The date of the demo is the national Day of the Homeless, and was selected to highlight what campaigners see as the real threat of the housing crisis.

“In many places, high rents are becoming a genuine poverty risk and loss of housing is becoming an existential threat,” said Ulrich Schneider, CEO of the Parity Welfare Association, which is also supporting the demo.


People sleeping rough in Berlin in February 2021. Campaigners believe the housing crisis and homelessness are closely linked. Photo: picture alliance/dpa | Kay Nietfeld

“It’s completely unreasonable to force single parents, people with disabilities or those in need of care, for example, to give up their homes and lose their entire social environment.” 
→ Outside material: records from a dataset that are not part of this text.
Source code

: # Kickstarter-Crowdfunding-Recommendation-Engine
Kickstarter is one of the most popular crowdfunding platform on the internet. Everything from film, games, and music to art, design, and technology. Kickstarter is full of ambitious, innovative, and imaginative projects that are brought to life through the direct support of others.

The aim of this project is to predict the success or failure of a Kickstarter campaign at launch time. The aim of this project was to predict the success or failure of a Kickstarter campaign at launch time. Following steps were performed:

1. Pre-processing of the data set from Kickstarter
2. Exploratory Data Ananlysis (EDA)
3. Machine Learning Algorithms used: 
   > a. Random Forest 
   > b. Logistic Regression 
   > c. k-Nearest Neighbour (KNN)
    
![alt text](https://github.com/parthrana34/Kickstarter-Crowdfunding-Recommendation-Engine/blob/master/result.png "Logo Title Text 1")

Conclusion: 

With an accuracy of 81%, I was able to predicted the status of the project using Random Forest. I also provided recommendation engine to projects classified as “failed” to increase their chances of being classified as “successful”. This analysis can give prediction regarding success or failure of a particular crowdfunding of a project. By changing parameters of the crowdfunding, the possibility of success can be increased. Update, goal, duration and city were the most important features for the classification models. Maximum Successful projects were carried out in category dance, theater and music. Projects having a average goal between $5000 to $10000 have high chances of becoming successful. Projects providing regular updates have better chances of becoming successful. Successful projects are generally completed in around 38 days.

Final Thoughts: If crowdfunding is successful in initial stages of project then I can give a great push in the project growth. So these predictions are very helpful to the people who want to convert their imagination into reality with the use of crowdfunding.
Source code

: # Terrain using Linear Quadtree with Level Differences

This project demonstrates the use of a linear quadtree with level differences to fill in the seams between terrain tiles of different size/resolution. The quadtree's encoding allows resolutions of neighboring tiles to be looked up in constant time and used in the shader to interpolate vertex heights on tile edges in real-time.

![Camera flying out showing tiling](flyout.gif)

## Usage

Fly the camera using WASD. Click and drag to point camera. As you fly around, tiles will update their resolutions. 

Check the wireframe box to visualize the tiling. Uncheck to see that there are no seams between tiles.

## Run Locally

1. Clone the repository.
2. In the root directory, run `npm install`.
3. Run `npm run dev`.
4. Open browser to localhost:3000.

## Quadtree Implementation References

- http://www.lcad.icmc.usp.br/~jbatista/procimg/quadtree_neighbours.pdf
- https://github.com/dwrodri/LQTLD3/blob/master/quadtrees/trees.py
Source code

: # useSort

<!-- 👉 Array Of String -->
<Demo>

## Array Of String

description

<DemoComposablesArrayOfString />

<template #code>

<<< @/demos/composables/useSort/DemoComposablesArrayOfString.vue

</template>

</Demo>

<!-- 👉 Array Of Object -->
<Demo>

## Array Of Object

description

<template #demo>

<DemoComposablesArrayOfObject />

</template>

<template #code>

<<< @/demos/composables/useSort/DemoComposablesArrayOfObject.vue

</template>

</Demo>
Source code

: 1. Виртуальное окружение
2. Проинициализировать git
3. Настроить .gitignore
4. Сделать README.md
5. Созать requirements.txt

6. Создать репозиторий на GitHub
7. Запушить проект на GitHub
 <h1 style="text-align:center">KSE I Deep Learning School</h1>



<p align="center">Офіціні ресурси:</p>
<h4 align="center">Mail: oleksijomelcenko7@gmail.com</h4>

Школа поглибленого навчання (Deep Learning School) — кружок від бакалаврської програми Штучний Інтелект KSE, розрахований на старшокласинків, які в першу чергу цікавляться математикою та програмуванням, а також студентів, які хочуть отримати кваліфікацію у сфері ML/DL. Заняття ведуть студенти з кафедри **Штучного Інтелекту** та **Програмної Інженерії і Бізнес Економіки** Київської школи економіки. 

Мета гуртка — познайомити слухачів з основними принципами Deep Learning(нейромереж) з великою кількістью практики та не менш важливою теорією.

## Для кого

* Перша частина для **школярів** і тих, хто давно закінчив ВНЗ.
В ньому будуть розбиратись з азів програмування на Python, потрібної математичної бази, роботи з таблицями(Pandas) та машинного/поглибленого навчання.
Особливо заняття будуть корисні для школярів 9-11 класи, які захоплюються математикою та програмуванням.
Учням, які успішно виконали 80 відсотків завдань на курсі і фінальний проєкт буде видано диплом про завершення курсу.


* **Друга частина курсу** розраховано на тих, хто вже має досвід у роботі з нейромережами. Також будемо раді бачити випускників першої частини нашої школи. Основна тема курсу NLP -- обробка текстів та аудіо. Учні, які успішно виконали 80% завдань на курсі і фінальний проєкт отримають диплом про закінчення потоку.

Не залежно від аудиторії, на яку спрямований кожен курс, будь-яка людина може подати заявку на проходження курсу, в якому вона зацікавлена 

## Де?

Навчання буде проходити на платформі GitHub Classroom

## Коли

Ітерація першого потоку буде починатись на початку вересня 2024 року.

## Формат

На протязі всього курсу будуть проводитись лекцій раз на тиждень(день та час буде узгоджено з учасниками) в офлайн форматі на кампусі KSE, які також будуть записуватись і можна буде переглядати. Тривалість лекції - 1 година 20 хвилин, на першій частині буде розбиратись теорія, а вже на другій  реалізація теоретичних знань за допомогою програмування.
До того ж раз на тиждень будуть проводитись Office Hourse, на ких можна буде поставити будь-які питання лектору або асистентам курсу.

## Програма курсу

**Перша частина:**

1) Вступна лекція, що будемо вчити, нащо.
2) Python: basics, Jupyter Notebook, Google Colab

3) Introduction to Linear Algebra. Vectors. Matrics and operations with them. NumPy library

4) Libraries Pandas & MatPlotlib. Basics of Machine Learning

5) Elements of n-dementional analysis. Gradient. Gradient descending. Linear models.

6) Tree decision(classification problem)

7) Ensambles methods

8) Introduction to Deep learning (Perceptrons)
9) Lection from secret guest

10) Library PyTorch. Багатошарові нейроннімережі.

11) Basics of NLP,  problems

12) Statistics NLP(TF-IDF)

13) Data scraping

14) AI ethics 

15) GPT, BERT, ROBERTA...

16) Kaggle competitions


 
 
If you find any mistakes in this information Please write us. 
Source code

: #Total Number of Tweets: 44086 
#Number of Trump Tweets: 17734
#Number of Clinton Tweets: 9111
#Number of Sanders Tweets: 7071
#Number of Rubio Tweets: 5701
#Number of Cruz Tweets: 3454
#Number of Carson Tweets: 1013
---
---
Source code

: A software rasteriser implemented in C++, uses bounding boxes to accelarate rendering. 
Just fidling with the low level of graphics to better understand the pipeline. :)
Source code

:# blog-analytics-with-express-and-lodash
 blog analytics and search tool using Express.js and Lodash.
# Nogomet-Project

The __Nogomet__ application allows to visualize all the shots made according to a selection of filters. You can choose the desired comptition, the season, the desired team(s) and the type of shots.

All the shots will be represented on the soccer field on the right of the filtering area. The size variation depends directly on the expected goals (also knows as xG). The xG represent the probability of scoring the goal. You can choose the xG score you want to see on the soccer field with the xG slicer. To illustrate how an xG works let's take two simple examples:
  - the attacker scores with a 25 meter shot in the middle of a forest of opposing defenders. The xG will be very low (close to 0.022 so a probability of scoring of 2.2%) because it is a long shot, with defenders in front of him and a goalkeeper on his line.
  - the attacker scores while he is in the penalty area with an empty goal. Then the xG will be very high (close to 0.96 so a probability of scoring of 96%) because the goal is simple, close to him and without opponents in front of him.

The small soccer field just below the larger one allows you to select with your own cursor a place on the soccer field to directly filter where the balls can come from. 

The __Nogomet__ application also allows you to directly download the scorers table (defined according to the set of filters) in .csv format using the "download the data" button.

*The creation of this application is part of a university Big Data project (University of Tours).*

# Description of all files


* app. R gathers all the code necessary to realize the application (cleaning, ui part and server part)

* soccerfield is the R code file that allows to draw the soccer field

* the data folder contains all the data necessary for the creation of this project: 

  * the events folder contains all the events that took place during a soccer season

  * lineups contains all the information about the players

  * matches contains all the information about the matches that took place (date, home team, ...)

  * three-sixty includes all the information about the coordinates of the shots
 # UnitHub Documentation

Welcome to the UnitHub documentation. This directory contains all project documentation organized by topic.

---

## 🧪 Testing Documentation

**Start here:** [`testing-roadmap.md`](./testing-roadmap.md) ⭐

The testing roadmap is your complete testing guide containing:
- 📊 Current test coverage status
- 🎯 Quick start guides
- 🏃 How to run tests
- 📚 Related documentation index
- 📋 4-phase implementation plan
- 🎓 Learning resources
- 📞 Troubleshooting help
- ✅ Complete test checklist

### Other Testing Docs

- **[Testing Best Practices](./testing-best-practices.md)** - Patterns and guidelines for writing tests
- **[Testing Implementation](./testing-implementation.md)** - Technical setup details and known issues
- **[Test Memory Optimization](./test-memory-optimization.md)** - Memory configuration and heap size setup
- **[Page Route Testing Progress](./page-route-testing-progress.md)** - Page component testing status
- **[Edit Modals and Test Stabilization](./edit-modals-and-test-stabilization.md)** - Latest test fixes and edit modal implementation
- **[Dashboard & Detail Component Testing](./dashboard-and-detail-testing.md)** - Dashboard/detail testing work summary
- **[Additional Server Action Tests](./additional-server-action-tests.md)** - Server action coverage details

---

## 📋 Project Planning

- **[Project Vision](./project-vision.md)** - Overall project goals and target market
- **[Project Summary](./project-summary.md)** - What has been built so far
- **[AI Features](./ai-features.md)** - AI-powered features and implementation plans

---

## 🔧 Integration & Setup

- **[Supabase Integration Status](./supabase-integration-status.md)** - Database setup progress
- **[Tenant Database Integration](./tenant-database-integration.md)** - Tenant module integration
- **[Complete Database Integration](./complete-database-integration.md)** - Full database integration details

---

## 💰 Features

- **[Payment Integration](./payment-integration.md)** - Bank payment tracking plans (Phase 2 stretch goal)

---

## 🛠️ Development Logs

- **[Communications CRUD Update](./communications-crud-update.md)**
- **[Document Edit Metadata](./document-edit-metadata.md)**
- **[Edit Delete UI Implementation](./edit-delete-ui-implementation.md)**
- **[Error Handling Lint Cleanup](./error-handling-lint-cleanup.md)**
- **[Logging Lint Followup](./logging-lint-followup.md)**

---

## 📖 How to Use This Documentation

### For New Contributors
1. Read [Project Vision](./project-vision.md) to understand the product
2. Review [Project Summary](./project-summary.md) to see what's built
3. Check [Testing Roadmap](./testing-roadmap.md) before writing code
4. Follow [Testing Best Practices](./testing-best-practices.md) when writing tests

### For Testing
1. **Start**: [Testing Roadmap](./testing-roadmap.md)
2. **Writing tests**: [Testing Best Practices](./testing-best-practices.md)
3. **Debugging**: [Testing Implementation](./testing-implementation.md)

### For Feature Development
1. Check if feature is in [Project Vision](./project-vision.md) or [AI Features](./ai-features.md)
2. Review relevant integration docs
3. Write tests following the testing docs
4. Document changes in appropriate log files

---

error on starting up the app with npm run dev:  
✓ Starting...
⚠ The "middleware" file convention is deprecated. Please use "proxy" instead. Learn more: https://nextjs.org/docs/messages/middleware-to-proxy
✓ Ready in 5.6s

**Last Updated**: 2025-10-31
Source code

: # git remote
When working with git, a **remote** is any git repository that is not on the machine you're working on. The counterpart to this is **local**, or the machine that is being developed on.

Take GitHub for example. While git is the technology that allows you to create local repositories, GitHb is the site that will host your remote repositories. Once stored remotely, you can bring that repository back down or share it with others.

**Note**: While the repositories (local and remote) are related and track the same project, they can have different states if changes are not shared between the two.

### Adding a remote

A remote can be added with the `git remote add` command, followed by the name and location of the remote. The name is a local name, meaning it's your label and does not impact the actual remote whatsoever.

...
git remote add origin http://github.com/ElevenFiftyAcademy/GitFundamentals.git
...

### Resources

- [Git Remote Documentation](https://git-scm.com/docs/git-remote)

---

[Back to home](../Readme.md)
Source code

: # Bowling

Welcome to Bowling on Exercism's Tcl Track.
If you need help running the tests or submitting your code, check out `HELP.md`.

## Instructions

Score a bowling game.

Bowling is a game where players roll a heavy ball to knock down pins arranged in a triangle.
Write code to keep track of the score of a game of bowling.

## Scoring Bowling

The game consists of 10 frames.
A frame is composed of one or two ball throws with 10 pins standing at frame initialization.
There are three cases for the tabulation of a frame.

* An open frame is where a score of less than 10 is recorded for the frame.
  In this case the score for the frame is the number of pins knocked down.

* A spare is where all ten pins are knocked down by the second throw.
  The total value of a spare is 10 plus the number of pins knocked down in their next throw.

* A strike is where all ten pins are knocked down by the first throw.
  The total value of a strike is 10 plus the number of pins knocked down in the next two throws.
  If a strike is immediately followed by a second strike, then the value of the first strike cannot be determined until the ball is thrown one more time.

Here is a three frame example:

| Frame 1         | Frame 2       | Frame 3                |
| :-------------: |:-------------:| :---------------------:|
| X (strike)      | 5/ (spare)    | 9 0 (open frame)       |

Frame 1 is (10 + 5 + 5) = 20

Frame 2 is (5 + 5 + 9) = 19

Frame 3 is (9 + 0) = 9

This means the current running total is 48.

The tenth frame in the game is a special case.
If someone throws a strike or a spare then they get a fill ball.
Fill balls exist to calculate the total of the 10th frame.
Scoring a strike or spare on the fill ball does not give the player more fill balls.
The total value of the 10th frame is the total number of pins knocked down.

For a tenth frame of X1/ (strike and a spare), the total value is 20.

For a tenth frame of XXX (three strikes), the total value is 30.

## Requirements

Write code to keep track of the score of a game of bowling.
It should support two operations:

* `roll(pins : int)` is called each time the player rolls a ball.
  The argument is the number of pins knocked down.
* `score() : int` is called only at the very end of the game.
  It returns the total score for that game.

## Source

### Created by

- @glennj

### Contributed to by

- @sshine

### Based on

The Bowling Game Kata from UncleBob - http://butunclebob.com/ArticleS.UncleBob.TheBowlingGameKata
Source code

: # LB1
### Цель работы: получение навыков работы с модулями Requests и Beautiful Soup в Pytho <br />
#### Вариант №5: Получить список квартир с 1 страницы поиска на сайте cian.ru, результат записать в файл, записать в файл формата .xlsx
The protest on Saturday has also received support from the National Working Group for Help for the Homeless (BAGWH), who have linked unaffordable rents to a rise in the number of employed people losing their homes. 

In one recent study, BAGWH found that 15 percent of people classified as ‘homeless’ are currently employed – suggesting that rents in Germany are now outstripping wages, especially for lower earners.

Commenting on the findings, Werena Rosenke, CEO of BAGWH, said that the figures were “proof of the precarious living conditions in which many people find themselves in this country and the trends that are emerging in our society”. 

Any new government elected after September 26th must face this issue head on, she added.